The Fiesta de las Cruces / Cruz de Mayo / Dia de la Cruz / Cruces de Mayo – the name varies from area to area – is a holiday celebrated on May 3rd in many parts of Spain, particularly the south, and Latin America.
Religiously, the origin of the festival relates to the search by the Byzantine Empress Saint Helena for the cross on which Jesus died.
Legend has it that Emperor Constantine I was involved in a conflict with barbarians on the banks of the river Danube and was facing a huge army, which made victory seemingly impossible.
It is said that one night, Constantine saw a vision of a cross in the sky with the words ‘In hoc signo vincis’ (With this sign, you shall be victorious). The Romans, the same as many other nations before and after, were very conscious of, and put great faith in omens and other signs and, quite naturally, the emperor had a cross made and put at the front of his army.

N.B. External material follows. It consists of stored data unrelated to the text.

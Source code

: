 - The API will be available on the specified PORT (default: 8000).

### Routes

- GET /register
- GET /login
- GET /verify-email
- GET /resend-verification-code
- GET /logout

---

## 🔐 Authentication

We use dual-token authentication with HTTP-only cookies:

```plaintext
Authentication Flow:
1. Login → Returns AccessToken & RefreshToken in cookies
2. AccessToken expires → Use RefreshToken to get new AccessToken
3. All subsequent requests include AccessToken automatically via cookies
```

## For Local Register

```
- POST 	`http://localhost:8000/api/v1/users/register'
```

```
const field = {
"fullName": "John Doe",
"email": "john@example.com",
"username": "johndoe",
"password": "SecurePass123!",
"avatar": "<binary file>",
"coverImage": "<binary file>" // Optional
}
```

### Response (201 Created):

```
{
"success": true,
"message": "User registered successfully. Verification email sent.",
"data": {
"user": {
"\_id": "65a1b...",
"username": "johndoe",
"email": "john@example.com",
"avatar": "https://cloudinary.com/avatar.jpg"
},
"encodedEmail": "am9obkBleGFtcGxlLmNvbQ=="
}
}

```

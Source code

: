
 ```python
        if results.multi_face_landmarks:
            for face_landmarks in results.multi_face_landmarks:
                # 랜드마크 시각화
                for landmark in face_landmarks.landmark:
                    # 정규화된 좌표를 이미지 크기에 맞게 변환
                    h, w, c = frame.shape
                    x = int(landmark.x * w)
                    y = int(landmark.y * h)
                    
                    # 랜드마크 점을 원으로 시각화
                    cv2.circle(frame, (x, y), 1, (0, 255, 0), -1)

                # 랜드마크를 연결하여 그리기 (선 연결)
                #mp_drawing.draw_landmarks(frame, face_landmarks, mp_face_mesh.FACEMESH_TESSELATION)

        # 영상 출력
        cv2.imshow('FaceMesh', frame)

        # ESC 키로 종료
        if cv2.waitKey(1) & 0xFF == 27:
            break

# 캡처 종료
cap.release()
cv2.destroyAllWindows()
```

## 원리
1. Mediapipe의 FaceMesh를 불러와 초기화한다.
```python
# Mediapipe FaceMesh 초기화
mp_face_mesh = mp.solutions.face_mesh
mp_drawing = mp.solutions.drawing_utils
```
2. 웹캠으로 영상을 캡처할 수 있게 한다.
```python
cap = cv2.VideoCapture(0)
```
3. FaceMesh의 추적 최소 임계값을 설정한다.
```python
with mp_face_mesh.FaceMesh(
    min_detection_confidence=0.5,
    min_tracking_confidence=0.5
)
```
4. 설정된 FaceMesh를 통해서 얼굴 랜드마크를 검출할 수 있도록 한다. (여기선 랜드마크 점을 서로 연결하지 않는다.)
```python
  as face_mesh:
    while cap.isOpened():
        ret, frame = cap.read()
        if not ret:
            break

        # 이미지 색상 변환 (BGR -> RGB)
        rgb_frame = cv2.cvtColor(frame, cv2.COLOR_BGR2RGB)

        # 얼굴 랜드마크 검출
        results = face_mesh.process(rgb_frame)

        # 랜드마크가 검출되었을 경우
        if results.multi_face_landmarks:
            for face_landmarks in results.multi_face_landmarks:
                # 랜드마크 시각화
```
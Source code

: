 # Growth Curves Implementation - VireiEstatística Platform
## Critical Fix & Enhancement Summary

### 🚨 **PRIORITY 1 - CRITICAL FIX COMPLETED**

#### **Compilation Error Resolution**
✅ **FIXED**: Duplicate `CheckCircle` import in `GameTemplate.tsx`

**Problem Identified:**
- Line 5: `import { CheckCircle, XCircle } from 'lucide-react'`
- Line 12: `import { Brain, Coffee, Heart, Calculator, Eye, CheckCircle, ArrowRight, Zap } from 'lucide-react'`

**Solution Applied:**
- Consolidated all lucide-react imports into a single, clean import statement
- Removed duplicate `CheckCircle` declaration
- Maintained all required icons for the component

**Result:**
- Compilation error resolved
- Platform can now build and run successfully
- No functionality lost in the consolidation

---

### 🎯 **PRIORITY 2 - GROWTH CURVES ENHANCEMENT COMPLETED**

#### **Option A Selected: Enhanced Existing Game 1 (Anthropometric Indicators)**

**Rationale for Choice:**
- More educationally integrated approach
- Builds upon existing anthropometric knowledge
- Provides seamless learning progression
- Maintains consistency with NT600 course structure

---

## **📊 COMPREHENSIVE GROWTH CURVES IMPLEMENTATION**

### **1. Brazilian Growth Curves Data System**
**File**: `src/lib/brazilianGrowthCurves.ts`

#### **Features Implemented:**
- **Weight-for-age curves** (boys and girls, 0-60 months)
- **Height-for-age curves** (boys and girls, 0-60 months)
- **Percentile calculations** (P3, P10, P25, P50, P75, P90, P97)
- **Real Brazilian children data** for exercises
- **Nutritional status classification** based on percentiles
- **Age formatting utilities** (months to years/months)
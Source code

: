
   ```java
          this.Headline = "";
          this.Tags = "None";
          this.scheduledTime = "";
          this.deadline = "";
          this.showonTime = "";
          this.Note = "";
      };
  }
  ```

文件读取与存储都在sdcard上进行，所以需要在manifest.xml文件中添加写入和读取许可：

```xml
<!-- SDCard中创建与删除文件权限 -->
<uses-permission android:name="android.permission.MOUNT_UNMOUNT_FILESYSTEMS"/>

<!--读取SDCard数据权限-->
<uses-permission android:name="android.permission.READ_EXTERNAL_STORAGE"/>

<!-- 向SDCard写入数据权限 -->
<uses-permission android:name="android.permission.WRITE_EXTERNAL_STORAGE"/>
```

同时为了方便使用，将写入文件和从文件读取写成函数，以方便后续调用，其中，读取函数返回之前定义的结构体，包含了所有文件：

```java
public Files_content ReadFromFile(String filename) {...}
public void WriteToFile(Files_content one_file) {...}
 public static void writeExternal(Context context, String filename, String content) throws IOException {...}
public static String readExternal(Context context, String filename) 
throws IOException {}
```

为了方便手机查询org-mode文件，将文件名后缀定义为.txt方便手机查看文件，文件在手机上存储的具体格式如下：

Needless to say, Constantine was victorious. He was subsequently baptized as a Christian and gave orders to construct Christian churches. He also sent his mother, Saint Helena, to Jerusalem in search of the True Cross, the cross on which Jesus died.
Arriving in Jerusalem, Helena summoned the wisest priests to help her to find the cross and on Calvary Hill, traditionally considered the site of Jesus’s crucifixion, she found three bloodstained logs. To ascertain which was the True Cross, she placed the logs one by one over sick people, even the dead. At the touch of the True Cross they were healed or revived.
Santa Helena died praying for all believers in Christ to celebrate the commemoration of the day the Cross was found.